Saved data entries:
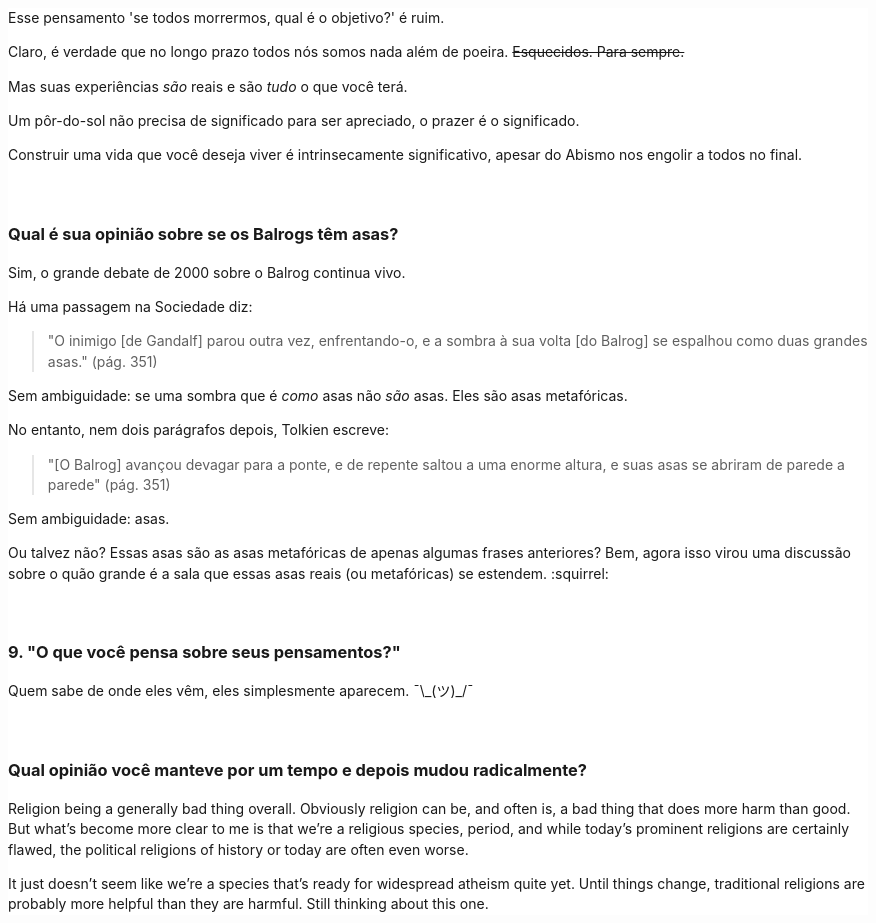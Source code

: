 Esse pensamento 'se todos morrermos, qual é o objetivo?' é ruim.

Claro, é verdade que no longo prazo todos nós somos nada além de poeira. ~~Esquecidos. Para sempre.~~

Mas suas experiências *são* reais e são *tudo* o que você terá.

Um pôr-do-sol não precisa de significado para ser apreciado, o prazer é o significado.

Construir uma vida que você deseja viver é intrinsecamente significativo, apesar do Abismo nos engolir a todos no final.

&nbsp;
&nbsp;

### Qual é sua opinião sobre se os Balrogs têm asas?

Sim, o grande debate de 2000 sobre o Balrog continua vivo.

Há uma passagem na Sociedade diz:

>"O inimigo [de Gandalf] parou outra vez, enfrentando-o, e a sombra à sua volta [do Balrog] se espalhou como duas grandes asas." (pág. 351)

Sem ambiguidade: se uma sombra que é *como* asas não *são* asas. Eles são asas metafóricas.

No entanto, nem dois parágrafos depois, Tolkien escreve:

>"[O Balrog] avançou devagar para a ponte, e de repente saltou a uma enorme altura, e suas asas se abriram de parede a parede" (pág. 351)

Sem ambiguidade: asas.

Ou talvez não? Essas asas são as asas metafóricas de apenas algumas frases anteriores? Bem, agora isso virou uma discussão sobre o quão grande é a sala que essas asas reais (ou metafóricas) se estendem. :squirrel:

&nbsp;
&nbsp;

### 9. "O que você pensa sobre seus pensamentos?"

Quem sabe de onde eles vêm, eles simplesmente aparecem. ¯\\\_(ツ)\_/¯

&nbsp;
&nbsp;

### Qual opinião você manteve por um tempo e depois mudou radicalmente?


Religion being a generally bad thing overall. Obviously religion can be, and often is, a bad thing that does more harm than good. But what’s become more clear to me is that we’re a religious species, period, and while today’s prominent religions are certainly flawed, the political religions of history or today are often even worse.

It just doesn’t seem like we’re a species that’s ready for widespread atheism quite yet. Until things change, traditional religions are probably more helpful than they are harmful. Still thinking about this one.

DESCRIPTION OF THE TASK:
Exclude the pictures. Write out the remaining data exactly.

WRITTEN ANSWER:
Source code

: Esse pensamento 'se todos morrermos, qual é o objetivo?' é ruim.

Claro, é verdade que no longo prazo todos nós somos nada além de poeira. ~~Esquecidos. Para sempre.~~

Mas suas experiências *são* reais e são *tudo* o que você terá.

Um pôr-do-sol não precisa de significado para ser apreciado, o prazer é o significado.

Construir uma vida que você deseja viver é intrinsecamente significativo, apesar do Abismo nos engolir a todos no final.

&nbsp;
&nbsp;

### Qual é sua opinião sobre se os Balrogs têm asas?

Sim, o grande debate de 2000 sobre o Balrog continua vivo.

Há uma passagem na Sociedade diz:

>"O inimigo [de Gandalf] parou outra vez, enfrentando-o, e a sombra à sua volta [do Balrog] se espalhou como duas grandes asas." (pág. 351)

Sem ambiguidade: se uma sombra que é *como* asas não *são* asas. Eles são asas metafóricas.

No entanto, nem dois parágrafos depois, Tolkien escreve:

>"[O Balrog] avançou devagar para a ponte, e de repente saltou a uma enorme altura, e suas asas se abriram de parede a parede" (pág. 351)

Sem ambiguidade: asas.

Ou talvez não? Essas asas são as asas metafóricas de apenas algumas frases anteriores? Bem, agora isso virou uma discussão sobre o quão grande é a sala que essas asas reais (ou metafóricas) se estendem. :squirrel:

&nbsp;
&nbsp;

### 9. "O que você pensa sobre seus pensamentos?"

Quem sabe de onde eles vêm, eles simplesmente aparecem. ¯\\\_(ツ)\_/¯

&nbsp;
&nbsp;

### Qual opinião você manteve por um tempo e depois mudou radicalmente?


Religion being a generally bad thing overall. Obviously religion can be, and often is, a bad thing that does more harm than good. But what’s become more clear to me is that we’re a religious species, period, and while today’s prominent religions are certainly flawed, the political religions of history or today are often even worse.

It just doesn’t seem like we’re a species that’s ready for widespread atheism quite yet. Until things change, traditional religions are probably more helpful than they are harmful. Still thinking about this one.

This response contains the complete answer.